The only advice I can give you is that you should focus more on the part you did worse. In case those parts are the heavy-weight topic like FRA, ethics or equity, the concentration should be much higher.

And I love the fact that you did not give up after 2 attempts. Keep moving forward and you will pass eventually.

Stupidly high hours: 705. Could cut 100-150 of that and no impact on score. (None of those hours are admin or tracking – that was extra. But many were studying irrelevant things, or being inefficient in making notes in decks, etc.).

I rarely had a problem with remembering answers. If possible, would leave a few weeks between repetition. You ever hear the story of the octopus and the jar? Best advice I ever got re CFA. Someone puts live octopus food in a jar, pokes small holes in the lid and screws in on, then drops the jar in the octopus tank. Octopus tries to get the food. Spends weeks squeezing, swinging, smashing the jar and cannot open it.
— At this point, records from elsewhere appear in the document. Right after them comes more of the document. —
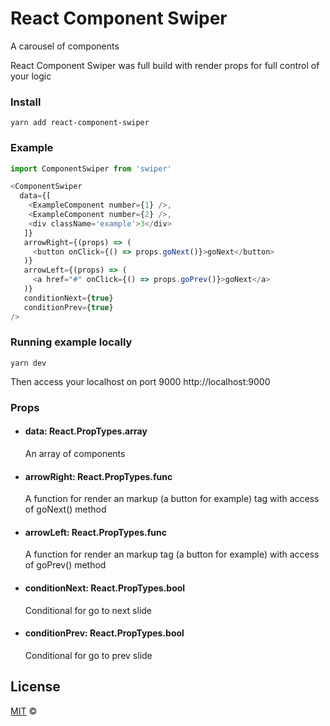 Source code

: # React Component Swiper
A carousel of components

React Component Swiper was full build with render props for full control of your logic

### Install
```
yarn add react-component-swiper
```

### Example
```javascript
import ComponentSwiper from 'swiper'

<ComponentSwiper
  data={[
    <ExampleComponent number={1} />,
    <ExampleComponent number={2} />,
    <div className='example'>3</div>
   ]}
   arrowRight={(props) => (
     <button onClick={() => props.goNext()}>goNext</button>
   )}
   arrowLeft={(props) => (
     <a href="#" onClick={() => props.goPrev()}>goNext</a>
   )}
   conditionNext={true}
   conditionPrev={true}
/>
```
### Running example locally
```
yarn dev
```
Then access your localhost on port 9000 http://localhost:9000

### Props

 - #### data: React.PropTypes.array
	An array of components
- #### arrowRight: React.PropTypes.func
	A function for render an markup (a button for example) tag with access of goNext() method
- #### arrowLeft: React.PropTypes.func
	A function for render an markup tag (a button for example) with access of goPrev() method
- #### conditionNext: React.PropTypes.bool
	Conditional for go to next slide
- #### conditionPrev: React.PropTypes.bool
	Conditional for go to prev slide

## License
[MIT](http://opensource.org/licenses/MIT) ©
Finally, after a month, it turns the lid a bit, and soon it’s got the lid off and eats the food.

A few months later, an identical jar with food is dropped in the tank. Octopus spends weeks, squeezing, swinging, smashing the jar and cannot open it. Finally, after 2 weeks, it turns the lid a bit and eats the food.

Another few months pass, identical jar is dropped in. Octopus takes a week to open it.

More months pass, identical jar is dropped in, octopus takes 3 days to open it.

After many more cycles, the octopus can open the jar immediately. It’s internalized the principle of a screw-top lid.

Whenever I’m lost in the curriculum, I come back to that. I’m not a rocket scientist. When I learn option payoffs or swap formulas, the next day I’ve forgotten them. But I just go back and rebuild the model in Excel or hand write the equation or do whatever brain-dead activity is needed to permanently internalize something that isn’t terribly hard, but which keeps getting muddled once I get distracted by some other topic.

Taking the exam for the 4th time shows you are clearly determined. I hope you pass.

My level 2 strategy was simply learn the exam by just sticking to the L.O.S. I am an active learner so reading is not my the most efficient use of my time, my strategy was

Watch a Schweser video on a reading. Read the Schweser notes on that reading and highlight. Use the Schweser key points per L.O.S as the skeleton of my notes. Summarise highlights where needed and add to my skeleton notes based on L.O.S. Do Q-bank questions on chapter. Any question I didn’t understand, add to my notes.

Repeat till all readings were done. Then second pass was:

  • Do all CFAI Blue Boxes and make Excel templates on key areas. - Do CFAI EOC questions. If I didn’t understand the question, read the CFAI text, not Schweser. Add to notes accordingly.

By the end of the 2nd pass my notes typed up were close to 200 pages which I read over and over again during my commute, before bed, at lunch etc etc.

For the last month just stuck to EOC, Topic Tests, Mocks and made my formula sheets.